Le competenze cognitive degli adulti in Italia sono rimaste stabili tra il 2012 e il 2023, ma è un dato tutt’altro che incoraggiante. Il nostro Paese, infatti, continua a registrare livelli significativamente inferiori rispetto alla media OCSE, con lacune particolarmente gravi in literacy (comprensione di testi), numeracy (capacità numeriche) e problem solving (risoluzione di problemi complessi).
Lo rivela l’Indagine sulle competenze degli adulti (Survey of Adult Skills), condotta dall’INAPP per il ministero del Lavoro nell’ambito del programma OCSE-Piaac.
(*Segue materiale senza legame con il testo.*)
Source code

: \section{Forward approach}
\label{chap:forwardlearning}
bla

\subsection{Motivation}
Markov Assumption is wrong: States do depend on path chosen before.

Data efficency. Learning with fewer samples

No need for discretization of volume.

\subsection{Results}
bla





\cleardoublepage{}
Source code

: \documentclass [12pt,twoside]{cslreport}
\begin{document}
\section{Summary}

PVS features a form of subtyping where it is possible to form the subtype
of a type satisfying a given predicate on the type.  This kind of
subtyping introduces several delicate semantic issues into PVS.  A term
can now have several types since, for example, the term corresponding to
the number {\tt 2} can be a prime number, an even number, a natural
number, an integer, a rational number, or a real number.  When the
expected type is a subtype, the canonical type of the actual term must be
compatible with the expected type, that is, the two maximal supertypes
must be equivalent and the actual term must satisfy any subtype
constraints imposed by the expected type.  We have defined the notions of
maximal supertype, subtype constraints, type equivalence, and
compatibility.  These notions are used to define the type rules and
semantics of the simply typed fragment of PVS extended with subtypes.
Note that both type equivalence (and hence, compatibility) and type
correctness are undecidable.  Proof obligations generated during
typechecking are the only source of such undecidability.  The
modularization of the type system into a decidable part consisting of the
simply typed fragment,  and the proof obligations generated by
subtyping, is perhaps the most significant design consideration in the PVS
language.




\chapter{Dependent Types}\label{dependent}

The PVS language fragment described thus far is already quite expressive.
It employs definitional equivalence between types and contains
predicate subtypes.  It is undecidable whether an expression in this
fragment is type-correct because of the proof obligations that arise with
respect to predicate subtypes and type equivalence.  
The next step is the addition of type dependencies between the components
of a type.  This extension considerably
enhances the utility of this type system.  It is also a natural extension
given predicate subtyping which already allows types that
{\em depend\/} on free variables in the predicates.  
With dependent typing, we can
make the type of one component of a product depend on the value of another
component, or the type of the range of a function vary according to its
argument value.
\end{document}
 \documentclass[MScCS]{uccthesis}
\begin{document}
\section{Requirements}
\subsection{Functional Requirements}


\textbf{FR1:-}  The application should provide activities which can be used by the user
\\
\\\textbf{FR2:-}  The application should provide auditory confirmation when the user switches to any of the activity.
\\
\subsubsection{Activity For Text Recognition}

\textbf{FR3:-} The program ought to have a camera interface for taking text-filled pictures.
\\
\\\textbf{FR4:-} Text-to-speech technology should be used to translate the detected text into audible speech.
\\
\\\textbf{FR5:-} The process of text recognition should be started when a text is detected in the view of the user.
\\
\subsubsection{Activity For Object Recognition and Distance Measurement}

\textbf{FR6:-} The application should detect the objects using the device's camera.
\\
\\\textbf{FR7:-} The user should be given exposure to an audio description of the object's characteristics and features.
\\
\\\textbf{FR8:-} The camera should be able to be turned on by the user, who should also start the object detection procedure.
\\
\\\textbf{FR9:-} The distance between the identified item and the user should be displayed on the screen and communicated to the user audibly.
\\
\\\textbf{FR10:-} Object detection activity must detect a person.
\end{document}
Secondo l’analisi, un adulto su tre, tra i 16 e i 65 anni, presenta competenze insufficienti in almeno uno dei domini analizzati, una situazione che incide negativamente sul mercato del lavoro e sullo sviluppo sociale. Il dato è aggravato dal fatto che il 40% degli italiani lavora in settori non coerenti con il proprio percorso di studi e che il 18% è sottoqualificato per il lavoro svolto.
«È evidente la stretta relazione tra competenze cognitive e sviluppo del Paese», sottolinea Natale Forlani, presidente dell’INAPP. «I valori più bassi di competenze si concentrano nelle aree meno attrattive del Paese. Occorre investire per il recupero dei territori del Mezzogiorno».
I divari territoriali e demografici
L’indagine mette in luce ampie disuguaglianze interne. C’è un divario territoriale: il Nord e il Centro Italia raggiungono livelli vicini alla media OCSE, mentre il Mezzogiorno resta significativamente indietro, anche rispetto alla media italiana.
Si registra anche un’evidente disuguaglianza generazionale: i giovani tra 16 e 24 anni ottengono i punteggi migliori, ma le competenze iniziano a declinare già dopo i 24 anni, complici le scarse opportunità di formazione continua. Gli adulti tra i 55 e i 65 anni mostrano i risultati peggiori.
Ci sono anche differenze di genere: nelle competenze numeriche, le donne restano indietro rispetto agli uomini, evidenziando un problema persistente di equità.
Il confronto con gli altri Paesi
L’Italia si colloca al di sotto della media OCSE, superata da Paesi come Spagna, Francia, Germania e Stati Uniti. Il dato più critico riguarda il problem solving, in cui quasi la metà degli italiani risulta insufficiente, posizionandosi persino dietro al Portogallo.
Il valore dei titoli di studio italiani appare ridimensionato rispetto agli standard internazionali. Un laureato italiano supera un diplomato di soli 19 punti in literacy, contro i 33 punti della media OCSE.
L’unica nota positiva
Gli immigrati di seconda generazione e i nuovi cittadini italiani mostrano competenze in linea con quelle degli italiani nativi, suggerendo un potenziale miglioramento nel tempo attraverso l’inclusione e l’integrazione.
L’analfabetismo funzionale in Italia rimane quindi a livelli molto alti. Stando alle indicazioni che scaturiscono dal rapporto OCSE-Piaac, il nostro Paese dovrebbe investire nella formazione continua, colmare i divari territoriali e promuovere politiche per l’istruzione di qualità. Senza un’azione mirata, il rischio di aggravare ulteriormente il divario con gli altri Paesi, con conseguenze dirette sulla competitività economica e sulla coesione sociale del Paese, rimane molto alto.